### TASK DESCRIPTION
Copy each line of the data below exactly, leaving out pictures.

### INFORMATION GIVEN
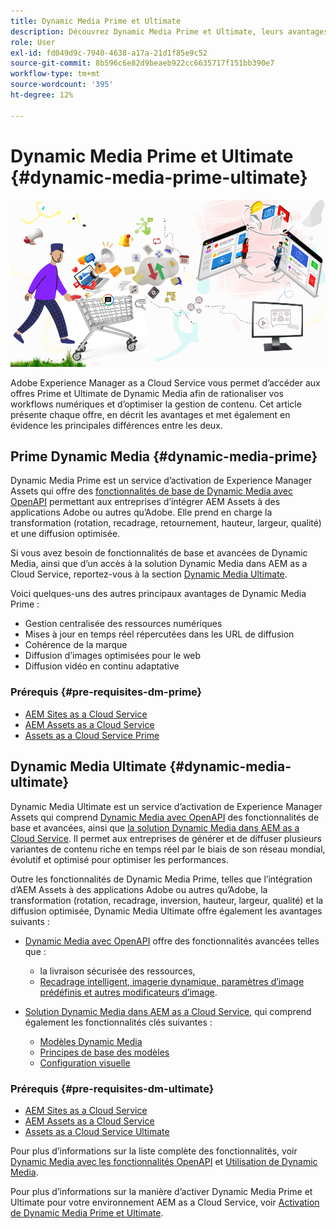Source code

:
 ```yaml
---
title: Dynamic Media Prime et Ultimate
description: Découvrez Dynamic Media Prime et Ultimate, leurs avantages et les différences entre les deux.
role: User
exl-id: fd049d9c-7940-4638-a17a-21d1f85e9c52
source-git-commit: 8b596c6e82d9beaeb922cc6635717f151bb390e7
workflow-type: tm+mt
source-wordcount: '395'
ht-degree: 12%

---
```


# Dynamic Media Prime et Ultimate {#dynamic-media-prime-ultimate}

![Bannière Dynamic Media](/help/assets/assets/dm-pnp-banner.png)

Adobe Experience Manager as a Cloud Service vous permet d’accéder aux offres Prime et Ultimate de Dynamic Media afin de rationaliser vos workflows numériques et d’optimiser la gestion de contenu. Cet article présente chaque offre, en décrit les avantages et met également en évidence les principales différences entre les deux.

## Prime Dynamic Media {#dynamic-media-prime}

Dynamic Media Prime est un service d’activation de Experience Manager Assets qui offre des [fonctionnalités de base de Dynamic Media avec OpenAPI](/help/assets/dynamic-media-open-apis-overview.md) permettant aux entreprises d’intégrer AEM Assets à des applications Adobe ou autres qu’Adobe. Elle prend en charge la transformation (rotation, recadrage, retournement, hauteur, largeur, qualité) et une diffusion optimisée.

Si vous avez besoin de fonctionnalités de base et avancées de Dynamic Media, ainsi que d’un accès à la solution Dynamic Media dans AEM as a Cloud Service, reportez-vous à la section [Dynamic Media Ultimate](#dynamic-media-ultimate).

Voici quelques-uns des autres principaux avantages de Dynamic Media Prime :

* Gestion centralisée des ressources numériques
* Mises à jour en temps réel répercutées dans les URL de diffusion
* Cohérence de la marque
* Diffusion d’images optimisées pour le web
* Diffusion vidéo en continu adaptative

### Prérequis {#pre-requisites-dm-prime}

* [AEM Sites as a Cloud Service](/help/sites-cloud/authoring/quick-start.md)
* [AEM Assets as a Cloud Service](/help/assets/overview.md)
* [Assets as a Cloud Service Prime](/help/assets/assets-prime.md)

## Dynamic Media Ultimate {#dynamic-media-ultimate}

Dynamic Media Ultimate est un service d’activation de Experience Manager Assets qui comprend [Dynamic Media avec OpenAPI](/help/assets/dynamic-media-open-apis-overview.md) des fonctionnalités de base et avancées, ainsi que [la solution Dynamic Media dans AEM as a Cloud Service](/help/assets/dynamic-media/dynamic-media.md). Il permet aux entreprises de générer et de diffuser plusieurs variantes de contenu riche en temps réel par le biais de son réseau mondial, évolutif et optimisé pour optimiser les performances.

Outre les fonctionnalités de Dynamic Media Prime, telles que l’intégration d’AEM Assets à des applications Adobe ou autres qu’Adobe, la transformation (rotation, recadrage, inversion, hauteur, largeur, qualité) et la diffusion optimisée, Dynamic Media Ultimate offre également les avantages suivants :

* [Dynamic Media avec OpenAPI](/help/assets/dynamic-media-open-apis-overview.md) offre des fonctionnalités avancées telles que :

   * la livraison sécurisée des ressources,
   * [ Recadrage intelligent, imagerie dynamique, paramètres d’image prédéfinis et autres modificateurs d’image](https://developer.adobe.com/experience-cloud/experience-manager-apis/api/stable/assets/delivery/#operation/getAssetSeoFormat).

* [Solution Dynamic Media dans AEM as a Cloud Service](/help/assets/dynamic-media/dynamic-media.md), qui comprend également les fonctionnalités clés suivantes :

   * [Modèles Dynamic Media](/help/assets/dynamic-media/dynamic-media-templates.md)
   * [Principes de base des modèles](https://experienceleague.adobe.com/en/docs/dynamic-media-classic/using/template-basics/quick-start-template-basics)
   * [Configuration visuelle](https://experienceleague.adobe.com/en/docs/dynamic-media-classic/using/master-files/vignette-window-covering-cabinet-files)

### Prérequis {#pre-requisites-dm-ultimate}

* [AEM Sites as a Cloud Service](/help/sites-cloud/authoring/quick-start.md)
* [AEM Assets as a Cloud Service](/help/assets/overview.md)
* [Assets as a Cloud Service Ultimate](/help/assets/assets-ultimate-overview.md)

Pour plus d’informations sur la liste complète des fonctionnalités, voir [Dynamic Media avec les fonctionnalités OpenAPI](/help/assets/dynamic-media-open-apis-overview.md) et [Utilisation de Dynamic Media](/help/assets/dynamic-media/dynamic-media.md).

Pour plus d’informations sur la manière d’activer Dynamic Media Prime et Ultimate pour votre environnement AEM as a Cloud Service, voir [Activation de Dynamic Media Prime et Ultimate](/help/assets/dynamic-media/enable-dynamic-media-prime-and-ultimate.md).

### WRITTEN SOLUTION
Source code

:
 ```yaml
---
title: Dynamic Media Prime et Ultimate
description: Découvrez Dynamic Media Prime et Ultimate, leurs avantages et les différences entre les deux.
role: User
exl-id: fd049d9c-7940-4638-a17a-21d1f85e9c52
source-git-commit: 8b596c6e82d9beaeb922cc6635717f151bb390e7
workflow-type: tm+mt
source-wordcount: '395'
ht-degree: 12%

---
```


# Dynamic Media Prime et Ultimate {#dynamic-media-prime-ultimate}

![Bannière Dynamic Media](/help/assets/assets/dm-pnp-banner.png)

Adobe Experience Manager as a Cloud Service vous permet d’accéder aux offres Prime et Ultimate de Dynamic Media afin de rationaliser vos workflows numériques et d’optimiser la gestion de contenu. Cet article présente chaque offre, en décrit les avantages et met également en évidence les principales différences entre les deux.

## Prime Dynamic Media {#dynamic-media-prime}

Dynamic Media Prime est un service d’activation de Experience Manager Assets qui offre des [fonctionnalités de base de Dynamic Media avec OpenAPI](/help/assets/dynamic-media-open-apis-overview.md) permettant aux entreprises d’intégrer AEM Assets à des applications Adobe ou autres qu’Adobe. Elle prend en charge la transformation (rotation, recadrage, retournement, hauteur, largeur, qualité) et une diffusion optimisée.

Si vous avez besoin de fonctionnalités de base et avancées de Dynamic Media, ainsi que d’un accès à la solution Dynamic Media dans AEM as a Cloud Service, reportez-vous à la section [Dynamic Media Ultimate](#dynamic-media-ultimate).

Voici quelques-uns des autres principaux avantages de Dynamic Media Prime :

* Gestion centralisée des ressources numériques
* Mises à jour en temps réel répercutées dans les URL de diffusion
* Cohérence de la marque
* Diffusion d’images optimisées pour le web
* Diffusion vidéo en continu adaptative

### Prérequis {#pre-requisites-dm-prime}

* [AEM Sites as a Cloud Service](/help/sites-cloud/authoring/quick-start.md)
* [AEM Assets as a Cloud Service](/help/assets/overview.md)
* [Assets as a Cloud Service Prime](/help/assets/assets-prime.md)

## Dynamic Media Ultimate {#dynamic-media-ultimate}

Dynamic Media Ultimate est un service d’activation de Experience Manager Assets qui comprend [Dynamic Media avec OpenAPI](/help/assets/dynamic-media-open-apis-overview.md) des fonctionnalités de base et avancées, ainsi que [la solution Dynamic Media dans AEM as a Cloud Service](/help/assets/dynamic-media/dynamic-media.md). Il permet aux entreprises de générer et de diffuser plusieurs variantes de contenu riche en temps réel par le biais de son réseau mondial, évolutif et optimisé pour optimiser les performances.

Outre les fonctionnalités de Dynamic Media Prime, telles que l’intégration d’AEM Assets à des applications Adobe ou autres qu’Adobe, la transformation (rotation, recadrage, inversion, hauteur, largeur, qualité) et la diffusion optimisée, Dynamic Media Ultimate offre également les avantages suivants :

* [Dynamic Media avec OpenAPI](/help/assets/dynamic-media-open-apis-overview.md) offre des fonctionnalités avancées telles que :

   * la livraison sécurisée des ressources,
   * [ Recadrage intelligent, imagerie dynamique, paramètres d’image prédéfinis et autres modificateurs d’image](https://developer.adobe.com/experience-cloud/experience-manager-apis/api/stable/assets/delivery/#operation/getAssetSeoFormat).

* [Solution Dynamic Media dans AEM as a Cloud Service](/help/assets/dynamic-media/dynamic-media.md), qui comprend également les fonctionnalités clés suivantes :

   * [Modèles Dynamic Media](/help/assets/dynamic-media/dynamic-media-templates.md)
   * [Principes de base des modèles](https://experienceleague.adobe.com/en/docs/dynamic-media-classic/using/template-basics/quick-start-template-basics)
   * [Configuration visuelle](https://experienceleague.adobe.com/en/docs/dynamic-media-classic/using/master-files/vignette-window-covering-cabinet-files)

### Prérequis {#pre-requisites-dm-ultimate}

* [AEM Sites as a Cloud Service](/help/sites-cloud/authoring/quick-start.md)
* [AEM Assets as a Cloud Service](/help/assets/overview.md)
* [Assets as a Cloud Service Ultimate](/help/assets/assets-ultimate-overview.md)

Pour plus d’informations sur la liste complète des fonctionnalités, voir [Dynamic Media avec les fonctionnalités OpenAPI](/help/assets/dynamic-media-open-apis-overview.md) et [Utilisation de Dynamic Media](/help/assets/dynamic-media/dynamic-media.md).

Pour plus d’informations sur la manière d’activer Dynamic Media Prime et Ultimate pour votre environnement AEM as a Cloud Service, voir [Activation de Dynamic Media Prime et Ultimate](/help/assets/dynamic-media/enable-dynamic-media-prime-and-ultimate.md).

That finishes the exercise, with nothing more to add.